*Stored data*
↓

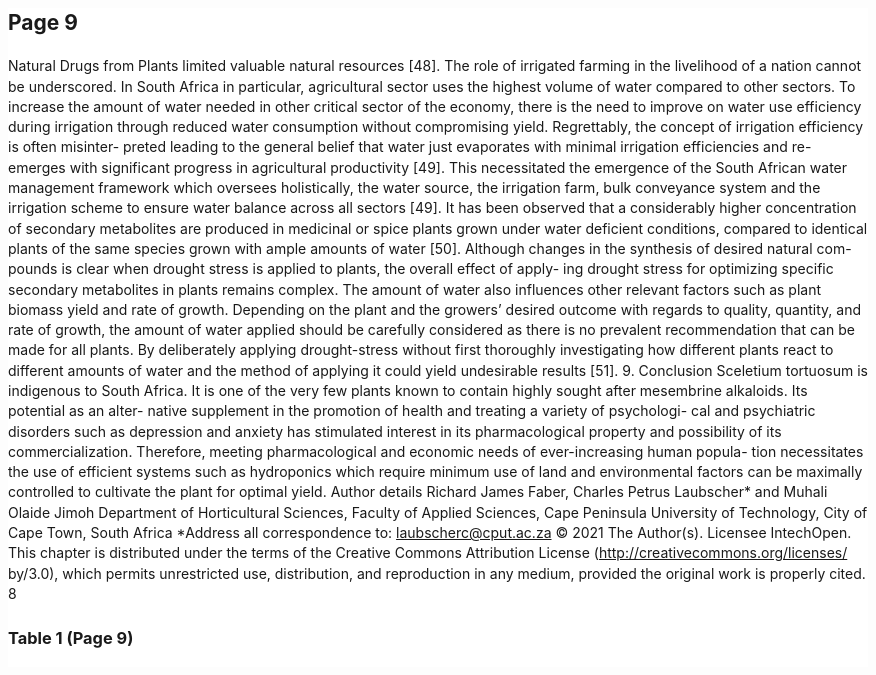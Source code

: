 ## Page 9

Natural Drugs from Plants
limited valuable natural resources [48]. The role of irrigated farming in the livelihood
of a nation cannot be underscored. In South Africa in particular, agricultural sector
uses the highest volume of water compared to other sectors. To increase the amount of
water needed in other critical sector of the economy, there is the need to improve on
water use efficiency during irrigation through reduced water consumption without
compromising yield. Regrettably, the concept of irrigation efficiency is often misinter-
preted leading to the general belief that water just evaporates with minimal irrigation
efficiencies and re-emerges with significant progress in agricultural productivity [49].
This necessitated the emergence of the South African water management framework
which oversees holistically, the water source, the irrigation farm, bulk conveyance
system and the irrigation scheme to ensure water balance across all sectors [49].
It has been observed that a considerably higher concentration of secondary
metabolites are produced in medicinal or spice plants grown under water deficient
conditions, compared to identical plants of the same species grown with ample
amounts of water [50]. Although changes in the synthesis of desired natural com-
pounds is clear when drought stress is applied to plants, the overall effect of apply-
ing drought stress for optimizing specific secondary metabolites in plants remains
complex. The amount of water also influences other relevant factors such as plant
biomass yield and rate of growth. Depending on the plant and the growers’ desired
outcome with regards to quality, quantity, and rate of growth, the amount of water
applied should be carefully considered as there is no prevalent recommendation
that can be made for all plants. By deliberately applying drought-stress without first
thoroughly investigating how different plants react to different amounts of water
and the method of applying it could yield undesirable results [51].
9. Conclusion
Sceletium tortuosum is indigenous to South Africa. It is one of the very few plants
known to contain highly sought after mesembrine alkaloids. Its potential as an alter-
native supplement in the promotion of health and treating a variety of psychologi-
cal and psychiatric disorders such as depression and anxiety has stimulated interest
in its pharmacological property and possibility of its commercialization. Therefore,
meeting pharmacological and economic needs of ever-increasing human popula-
tion necessitates the use of efficient systems such as hydroponics which require
minimum use of land and environmental factors can be maximally controlled to
cultivate the plant for optimal yield.
Author details
Richard James Faber, Charles Petrus Laubscher* and Muhali Olaide Jimoh
Department of Horticultural Sciences, Faculty of Applied Sciences, Cape Peninsula
University of Technology, City of Cape Town, South Africa
*Address all correspondence to: laubscherc@cput.ac.za
© 2021 The Author(s). Licensee IntechOpen. This chapter is distributed under the terms
of the Creative Commons Attribution License (http://creativecommons.org/licenses/
by/3.0), which permits unrestricted use, distribution, and reproduction in any medium,
provided the original work is properly cited.
8

### Table 1 (Page 9)

|  |  |
| --- | --- |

↑

*Problem details*
Write out every line of the data that holds the word "compared".

*Reply*
uses the highest volume of water compared to other sectors. To increase the amount of
conditions, compared to identical plants of the same species grown with ample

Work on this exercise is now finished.